LISTED RECORDS Block Start

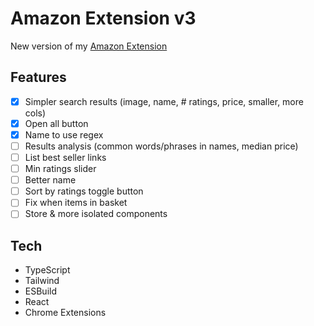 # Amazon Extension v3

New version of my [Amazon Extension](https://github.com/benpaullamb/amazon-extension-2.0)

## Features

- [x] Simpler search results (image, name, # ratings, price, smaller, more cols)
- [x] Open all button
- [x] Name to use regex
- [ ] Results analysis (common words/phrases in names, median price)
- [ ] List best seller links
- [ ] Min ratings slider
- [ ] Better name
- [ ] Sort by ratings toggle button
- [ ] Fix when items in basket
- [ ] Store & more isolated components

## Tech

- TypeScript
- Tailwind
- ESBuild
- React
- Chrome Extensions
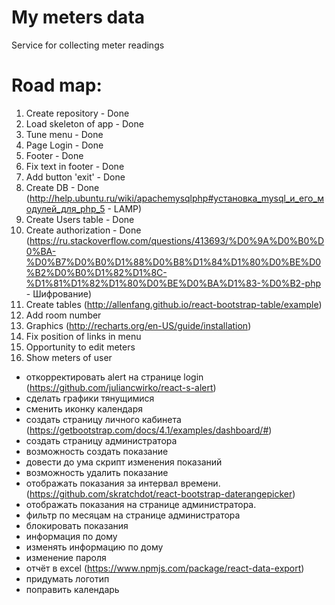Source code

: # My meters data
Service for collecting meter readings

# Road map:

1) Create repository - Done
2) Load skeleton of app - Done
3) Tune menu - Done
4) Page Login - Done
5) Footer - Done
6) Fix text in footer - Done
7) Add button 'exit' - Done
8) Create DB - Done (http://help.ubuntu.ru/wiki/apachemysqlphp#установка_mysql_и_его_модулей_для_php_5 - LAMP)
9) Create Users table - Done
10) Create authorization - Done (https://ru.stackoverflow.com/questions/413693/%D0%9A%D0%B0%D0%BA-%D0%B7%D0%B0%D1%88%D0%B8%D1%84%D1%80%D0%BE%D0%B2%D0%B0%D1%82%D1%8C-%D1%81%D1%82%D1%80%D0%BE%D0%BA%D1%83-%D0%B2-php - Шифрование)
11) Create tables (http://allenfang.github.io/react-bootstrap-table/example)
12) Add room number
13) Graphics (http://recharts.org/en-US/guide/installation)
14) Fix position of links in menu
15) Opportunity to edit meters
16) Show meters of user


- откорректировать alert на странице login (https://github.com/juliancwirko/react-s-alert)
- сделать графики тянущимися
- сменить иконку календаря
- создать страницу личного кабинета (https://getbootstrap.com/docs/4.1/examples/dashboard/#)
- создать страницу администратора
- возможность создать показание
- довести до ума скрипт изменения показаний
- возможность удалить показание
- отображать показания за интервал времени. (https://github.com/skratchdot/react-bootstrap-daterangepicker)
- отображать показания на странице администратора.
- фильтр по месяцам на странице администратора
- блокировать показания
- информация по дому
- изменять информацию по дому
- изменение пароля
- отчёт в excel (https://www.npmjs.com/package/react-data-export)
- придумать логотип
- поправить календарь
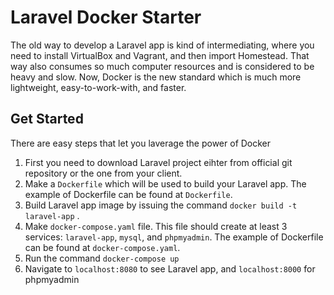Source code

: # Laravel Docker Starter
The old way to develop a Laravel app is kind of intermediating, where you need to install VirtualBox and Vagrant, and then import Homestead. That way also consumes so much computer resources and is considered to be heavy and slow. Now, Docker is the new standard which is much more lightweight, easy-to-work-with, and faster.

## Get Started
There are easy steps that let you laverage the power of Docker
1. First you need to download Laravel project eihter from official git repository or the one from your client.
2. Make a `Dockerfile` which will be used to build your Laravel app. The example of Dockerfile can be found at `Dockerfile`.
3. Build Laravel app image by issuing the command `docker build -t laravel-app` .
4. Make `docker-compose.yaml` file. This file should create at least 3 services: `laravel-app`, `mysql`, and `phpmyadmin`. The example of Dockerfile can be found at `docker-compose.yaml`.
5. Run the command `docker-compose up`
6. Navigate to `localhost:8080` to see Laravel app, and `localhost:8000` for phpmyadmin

LISTED RECORDS Block End

**GOAL OF THE EXERCISE**.
Reprint exactly the lines above that start at the one with "7) Add button 'exit' - Done" and end at the one with "16) Show meters of user", keeping both and adding none.

**YOUR RESPONSE**.
7) Add button 'exit' - Done
8) Create DB - Done (http://help.ubuntu.ru/wiki/apachemysqlphp#установка_mysql_и_его_модулей_для_php_5 - LAMP)
9) Create Users table - Done
10) Create authorization - Done (https://ru.stackoverflow.com/questions/413693/%D0%9A%D0%B0%D0%BA-%D0%B7%D0%B0%D1%88%D0%B8%D1%84%D1%80%D0%BE%D0%B2%D0%B0%D1%82%D1%8C-%D1%81%D1%82%D1%80%D0%BE%D0%BA%D1%83-%D0%B2-php - Шифрование)
11) Create tables (http://allenfang.github.io/react-bootstrap-table/example)
12) Add room number
13) Graphics (http://recharts.org/en-US/guide/installation)
14) Fix position of links in menu
15) Opportunity to edit meters
16) Show meters of user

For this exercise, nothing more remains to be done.